What you will do =>
No pictures belong in the copy. Restate the rest of the data exactly.

Collected data entries:
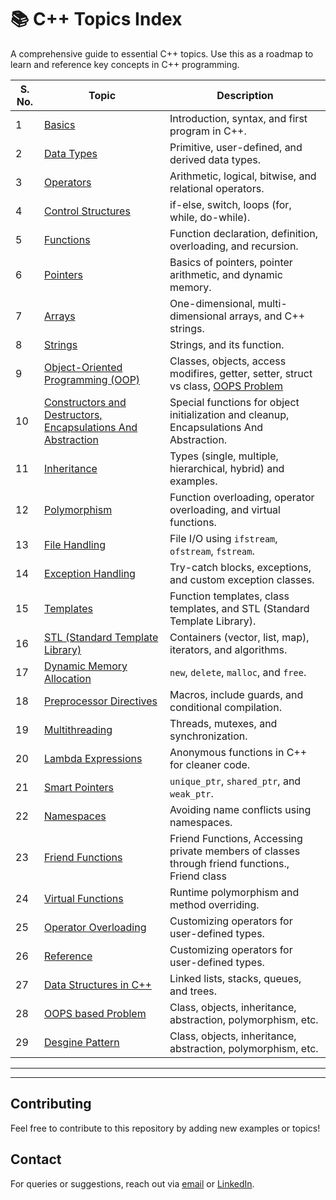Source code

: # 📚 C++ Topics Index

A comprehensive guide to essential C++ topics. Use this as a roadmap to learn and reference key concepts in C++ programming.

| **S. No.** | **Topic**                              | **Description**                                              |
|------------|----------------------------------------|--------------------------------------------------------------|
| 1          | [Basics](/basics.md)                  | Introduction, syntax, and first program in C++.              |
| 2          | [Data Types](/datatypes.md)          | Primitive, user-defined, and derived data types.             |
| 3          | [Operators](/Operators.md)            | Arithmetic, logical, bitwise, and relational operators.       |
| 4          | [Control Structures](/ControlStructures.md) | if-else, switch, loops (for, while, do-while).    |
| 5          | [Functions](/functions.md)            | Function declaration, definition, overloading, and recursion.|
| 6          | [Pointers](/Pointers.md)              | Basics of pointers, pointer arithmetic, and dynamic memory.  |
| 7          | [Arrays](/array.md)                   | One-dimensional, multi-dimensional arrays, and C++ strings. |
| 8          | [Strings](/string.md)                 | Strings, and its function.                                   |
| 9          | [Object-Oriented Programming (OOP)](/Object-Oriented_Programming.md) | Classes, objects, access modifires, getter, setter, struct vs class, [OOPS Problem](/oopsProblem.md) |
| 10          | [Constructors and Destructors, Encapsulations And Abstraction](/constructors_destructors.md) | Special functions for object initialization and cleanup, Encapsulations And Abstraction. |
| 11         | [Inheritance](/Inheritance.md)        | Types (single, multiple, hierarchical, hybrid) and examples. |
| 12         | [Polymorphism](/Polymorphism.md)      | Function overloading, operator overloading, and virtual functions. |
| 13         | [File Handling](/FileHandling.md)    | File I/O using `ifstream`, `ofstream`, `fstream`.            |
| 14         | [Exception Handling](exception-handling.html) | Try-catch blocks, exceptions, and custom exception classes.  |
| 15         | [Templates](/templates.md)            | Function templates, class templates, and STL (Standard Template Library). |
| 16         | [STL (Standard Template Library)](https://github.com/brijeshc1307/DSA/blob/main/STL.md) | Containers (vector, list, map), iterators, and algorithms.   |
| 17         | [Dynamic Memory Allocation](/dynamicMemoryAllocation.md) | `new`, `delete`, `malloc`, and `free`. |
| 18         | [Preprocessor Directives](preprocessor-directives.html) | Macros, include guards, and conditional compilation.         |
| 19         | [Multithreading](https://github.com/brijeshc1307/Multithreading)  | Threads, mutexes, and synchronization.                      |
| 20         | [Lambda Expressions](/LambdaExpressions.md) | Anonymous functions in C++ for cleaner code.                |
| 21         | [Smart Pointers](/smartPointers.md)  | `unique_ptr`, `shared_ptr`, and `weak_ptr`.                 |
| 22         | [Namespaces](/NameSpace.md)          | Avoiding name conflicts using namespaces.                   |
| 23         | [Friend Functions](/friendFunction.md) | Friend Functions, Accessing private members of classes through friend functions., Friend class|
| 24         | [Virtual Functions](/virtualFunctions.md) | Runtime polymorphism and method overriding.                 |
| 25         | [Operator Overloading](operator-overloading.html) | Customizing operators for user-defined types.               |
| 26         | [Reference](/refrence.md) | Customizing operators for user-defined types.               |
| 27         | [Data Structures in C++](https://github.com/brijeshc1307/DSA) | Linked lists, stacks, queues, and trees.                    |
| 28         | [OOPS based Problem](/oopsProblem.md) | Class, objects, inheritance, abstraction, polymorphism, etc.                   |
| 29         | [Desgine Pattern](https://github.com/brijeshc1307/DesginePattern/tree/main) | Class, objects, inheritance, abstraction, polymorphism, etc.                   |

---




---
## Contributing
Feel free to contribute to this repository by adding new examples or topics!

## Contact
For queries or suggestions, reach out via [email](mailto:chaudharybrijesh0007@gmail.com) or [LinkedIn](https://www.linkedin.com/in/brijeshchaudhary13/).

Written response =>
Source code

: # 📚 C++ Topics Index

A comprehensive guide to essential C++ topics. Use this as a roadmap to learn and reference key concepts in C++ programming.

| **S. No.** | **Topic**                              | **Description**                                              |
|------------|----------------------------------------|--------------------------------------------------------------|
| 1          | [Basics](/basics.md)                  | Introduction, syntax, and first program in C++.              |
| 2          | [Data Types](/datatypes.md)          | Primitive, user-defined, and derived data types.             |
| 3          | [Operators](/Operators.md)            | Arithmetic, logical, bitwise, and relational operators.       |
| 4          | [Control Structures](/ControlStructures.md) | if-else, switch, loops (for, while, do-while).    |
| 5          | [Functions](/functions.md)            | Function declaration, definition, overloading, and recursion.|
| 6          | [Pointers](/Pointers.md)              | Basics of pointers, pointer arithmetic, and dynamic memory.  |
| 7          | [Arrays](/array.md)                   | One-dimensional, multi-dimensional arrays, and C++ strings. |
| 8          | [Strings](/string.md)                 | Strings, and its function.                                   |
| 9          | [Object-Oriented Programming (OOP)](/Object-Oriented_Programming.md) | Classes, objects, access modifires, getter, setter, struct vs class, [OOPS Problem](/oopsProblem.md) |
| 10          | [Constructors and Destructors, Encapsulations And Abstraction](/constructors_destructors.md) | Special functions for object initialization and cleanup, Encapsulations And Abstraction. |
| 11         | [Inheritance](/Inheritance.md)        | Types (single, multiple, hierarchical, hybrid) and examples. |
| 12         | [Polymorphism](/Polymorphism.md)      | Function overloading, operator overloading, and virtual functions. |
| 13         | [File Handling](/FileHandling.md)    | File I/O using `ifstream`, `ofstream`, `fstream`.            |
| 14         | [Exception Handling](exception-handling.html) | Try-catch blocks, exceptions, and custom exception classes.  |
| 15         | [Templates](/templates.md)            | Function templates, class templates, and STL (Standard Template Library). |
| 16         | [STL (Standard Template Library)](https://github.com/brijeshc1307/DSA/blob/main/STL.md) | Containers (vector, list, map), iterators, and algorithms.   |
| 17         | [Dynamic Memory Allocation](/dynamicMemoryAllocation.md) | `new`, `delete`, `malloc`, and `free`. |
| 18         | [Preprocessor Directives](preprocessor-directives.html) | Macros, include guards, and conditional compilation.         |
| 19         | [Multithreading](https://github.com/brijeshc1307/Multithreading)  | Threads, mutexes, and synchronization.                      |
| 20         | [Lambda Expressions](/LambdaExpressions.md) | Anonymous functions in C++ for cleaner code.                |
| 21         | [Smart Pointers](/smartPointers.md)  | `unique_ptr`, `shared_ptr`, and `weak_ptr`.                 |
| 22         | [Namespaces](/NameSpace.md)          | Avoiding name conflicts using namespaces.                   |
| 23         | [Friend Functions](/friendFunction.md) | Friend Functions, Accessing private members of classes through friend functions., Friend class|
| 24         | [Virtual Functions](/virtualFunctions.md) | Runtime polymorphism and method overriding.                 |
| 25         | [Operator Overloading](operator-overloading.html) | Customizing operators for user-defined types.               |
| 26         | [Reference](/refrence.md) | Customizing operators for user-defined types.               |
| 27         | [Data Structures in C++](https://github.com/brijeshc1307/DSA) | Linked lists, stacks, queues, and trees.                    |
| 28         | [OOPS based Problem](/oopsProblem.md) | Class, objects, inheritance, abstraction, polymorphism, etc.                   |
| 29         | [Desgine Pattern](https://github.com/brijeshc1307/DesginePattern/tree/main) | Class, objects, inheritance, abstraction, polymorphism, etc.                   |

---




---
## Contributing
Feel free to contribute to this repository by adding new examples or topics!

## Contact
For queries or suggestions, reach out via [email](mailto:chaudharybrijesh0007@gmail.com) or [LinkedIn](https://www.linkedin.com/in/brijeshchaudhary13/).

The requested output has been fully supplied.